**Exercise**
Omit each picture as you copy the entries exactly.

**Stored records**
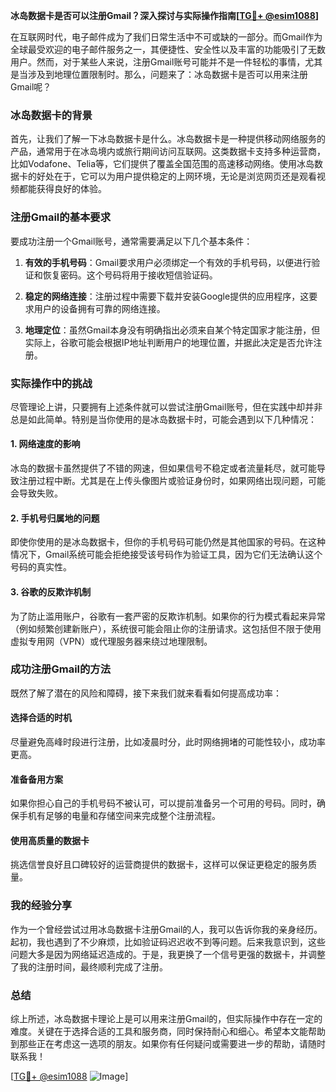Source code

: **冰岛数据卡是否可以注册Gmail？深入探讨与实际操作指南[[TG💪+ @esim1088](https://t.me/s/esim1088)]**

在互联网时代，电子邮件成为了我们日常生活中不可或缺的一部分。而Gmail作为全球最受欢迎的电子邮件服务之一，其便捷性、安全性以及丰富的功能吸引了无数用户。然而，对于某些人来说，注册Gmail账号可能并不是一件轻松的事情，尤其是当涉及到地理位置限制时。那么，问题来了：冰岛数据卡是否可以用来注册Gmail呢？

### 冰岛数据卡的背景

首先，让我们了解一下冰岛数据卡是什么。冰岛数据卡是一种提供移动网络服务的产品，通常用于在冰岛境内或旅行期间访问互联网。这类数据卡支持多种运营商，比如Vodafone、Telia等，它们提供了覆盖全国范围的高速移动网络。使用冰岛数据卡的好处在于，它可以为用户提供稳定的上网环境，无论是浏览网页还是观看视频都能获得良好的体验。

### 注册Gmail的基本要求

要成功注册一个Gmail账号，通常需要满足以下几个基本条件：

1. **有效的手机号码**：Gmail要求用户必须绑定一个有效的手机号码，以便进行验证和恢复密码。这个号码将用于接收短信验证码。
   
2. **稳定的网络连接**：注册过程中需要下载并安装Google提供的应用程序，这要求用户的设备拥有可靠的网络连接。

3. **地理定位**：虽然Gmail本身没有明确指出必须来自某个特定国家才能注册，但实际上，谷歌可能会根据IP地址判断用户的地理位置，并据此决定是否允许注册。

### 实际操作中的挑战

尽管理论上讲，只要拥有上述条件就可以尝试注册Gmail账号，但在实践中却并非总是如此简单。特别是当你使用的是冰岛数据卡时，可能会遇到以下几种情况：

#### 1. 网络速度的影响
冰岛的数据卡虽然提供了不错的网速，但如果信号不稳定或者流量耗尽，就可能导致注册过程中断。尤其是在上传头像图片或验证身份时，如果网络出现问题，可能会导致失败。

#### 2. 手机号归属地的问题
即使你使用的是冰岛数据卡，但你的手机号码可能仍然是其他国家的号码。在这种情况下，Gmail系统可能会拒绝接受该号码作为验证工具，因为它们无法确认这个号码的真实性。

#### 3. 谷歌的反欺诈机制
为了防止滥用账户，谷歌有一套严密的反欺诈机制。如果你的行为模式看起来异常（例如频繁创建新账户），系统很可能会阻止你的注册请求。这包括但不限于使用虚拟专用网（VPN）或代理服务器来绕过地理限制。

### 成功注册Gmail的方法

既然了解了潜在的风险和障碍，接下来我们就来看看如何提高成功率：

#### 选择合适的时机
尽量避免高峰时段进行注册，比如凌晨时分，此时网络拥堵的可能性较小，成功率更高。

#### 准备备用方案
如果你担心自己的手机号码不被认可，可以提前准备另一个可用的号码。同时，确保手机有足够的电量和存储空间来完成整个注册流程。

#### 使用高质量的数据卡
挑选信誉良好且口碑较好的运营商提供的数据卡，这样可以保证更稳定的服务质量。

### 我的经验分享

作为一个曾经尝试过用冰岛数据卡注册Gmail的人，我可以告诉你我的亲身经历。起初，我也遇到了不少麻烦，比如验证码迟迟收不到等问题。后来我意识到，这些问题大多是因为网络延迟造成的。于是，我更换了一个信号更强的数据卡，并调整了我的注册时间，最终顺利完成了注册。

### 总结

综上所述，冰岛数据卡理论上是可以用来注册Gmail的，但实际操作中存在一定的难度。关键在于选择合适的工具和服务商，同时保持耐心和细心。希望本文能帮助到那些正在考虑这一选项的朋友。如果你有任何疑问或需要进一步的帮助，请随时联系我！

[[TG💪+ @esim1088](https://t.me/s/esim1088) ![Image](https://i.postimg.cc/4NQfJmqS/Snipaste-2025-05-13-00-14-12.png)]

**Result of this exercise**
Source code

: **冰岛数据卡是否可以注册Gmail？深入探讨与实际操作指南[[TG💪+ @esim1088](https://t.me/s/esim1088)]**

在互联网时代，电子邮件成为了我们日常生活中不可或缺的一部分。而Gmail作为全球最受欢迎的电子邮件服务之一，其便捷性、安全性以及丰富的功能吸引了无数用户。然而，对于某些人来说，注册Gmail账号可能并不是一件轻松的事情，尤其是当涉及到地理位置限制时。那么，问题来了：冰岛数据卡是否可以用来注册Gmail呢？

### 冰岛数据卡的背景

首先，让我们了解一下冰岛数据卡是什么。冰岛数据卡是一种提供移动网络服务的产品，通常用于在冰岛境内或旅行期间访问互联网。这类数据卡支持多种运营商，比如Vodafone、Telia等，它们提供了覆盖全国范围的高速移动网络。使用冰岛数据卡的好处在于，它可以为用户提供稳定的上网环境，无论是浏览网页还是观看视频都能获得良好的体验。

### 注册Gmail的基本要求

要成功注册一个Gmail账号，通常需要满足以下几个基本条件：

1. **有效的手机号码**：Gmail要求用户必须绑定一个有效的手机号码，以便进行验证和恢复密码。这个号码将用于接收短信验证码。
   
2. **稳定的网络连接**：注册过程中需要下载并安装Google提供的应用程序，这要求用户的设备拥有可靠的网络连接。

3. **地理定位**：虽然Gmail本身没有明确指出必须来自某个特定国家才能注册，但实际上，谷歌可能会根据IP地址判断用户的地理位置，并据此决定是否允许注册。

### 实际操作中的挑战

尽管理论上讲，只要拥有上述条件就可以尝试注册Gmail账号，但在实践中却并非总是如此简单。特别是当你使用的是冰岛数据卡时，可能会遇到以下几种情况：

#### 1. 网络速度的影响
冰岛的数据卡虽然提供了不错的网速，但如果信号不稳定或者流量耗尽，就可能导致注册过程中断。尤其是在上传头像图片或验证身份时，如果网络出现问题，可能会导致失败。

#### 2. 手机号归属地的问题
即使你使用的是冰岛数据卡，但你的手机号码可能仍然是其他国家的号码。在这种情况下，Gmail系统可能会拒绝接受该号码作为验证工具，因为它们无法确认这个号码的真实性。

#### 3. 谷歌的反欺诈机制
为了防止滥用账户，谷歌有一套严密的反欺诈机制。如果你的行为模式看起来异常（例如频繁创建新账户），系统很可能会阻止你的注册请求。这包括但不限于使用虚拟专用网（VPN）或代理服务器来绕过地理限制。

### 成功注册Gmail的方法

既然了解了潜在的风险和障碍，接下来我们就来看看如何提高成功率：

#### 选择合适的时机
尽量避免高峰时段进行注册，比如凌晨时分，此时网络拥堵的可能性较小，成功率更高。

#### 准备备用方案
如果你担心自己的手机号码不被认可，可以提前准备另一个可用的号码。同时，确保手机有足够的电量和存储空间来完成整个注册流程。

#### 使用高质量的数据卡
挑选信誉良好且口碑较好的运营商提供的数据卡，这样可以保证更稳定的服务质量。

### 我的经验分享

作为一个曾经尝试过用冰岛数据卡注册Gmail的人，我可以告诉你我的亲身经历。起初，我也遇到了不少麻烦，比如验证码迟迟收不到等问题。后来我意识到，这些问题大多是因为网络延迟造成的。于是，我更换了一个信号更强的数据卡，并调整了我的注册时间，最终顺利完成了注册。

### 总结

综上所述，冰岛数据卡理论上是可以用来注册Gmail的，但实际操作中存在一定的难度。关键在于选择合适的工具和服务商，同时保持耐心和细心。希望本文能帮助到那些正在考虑这一选项的朋友。如果你有任何疑问或需要进一步的帮助，请随时联系我！

[[TG💪+ @esim1088](https://t.me/s/esim1088) ![Image](https://i.postimg.cc/4NQfJmqS/Snipaste-2025-05-13-00-14-12.png)]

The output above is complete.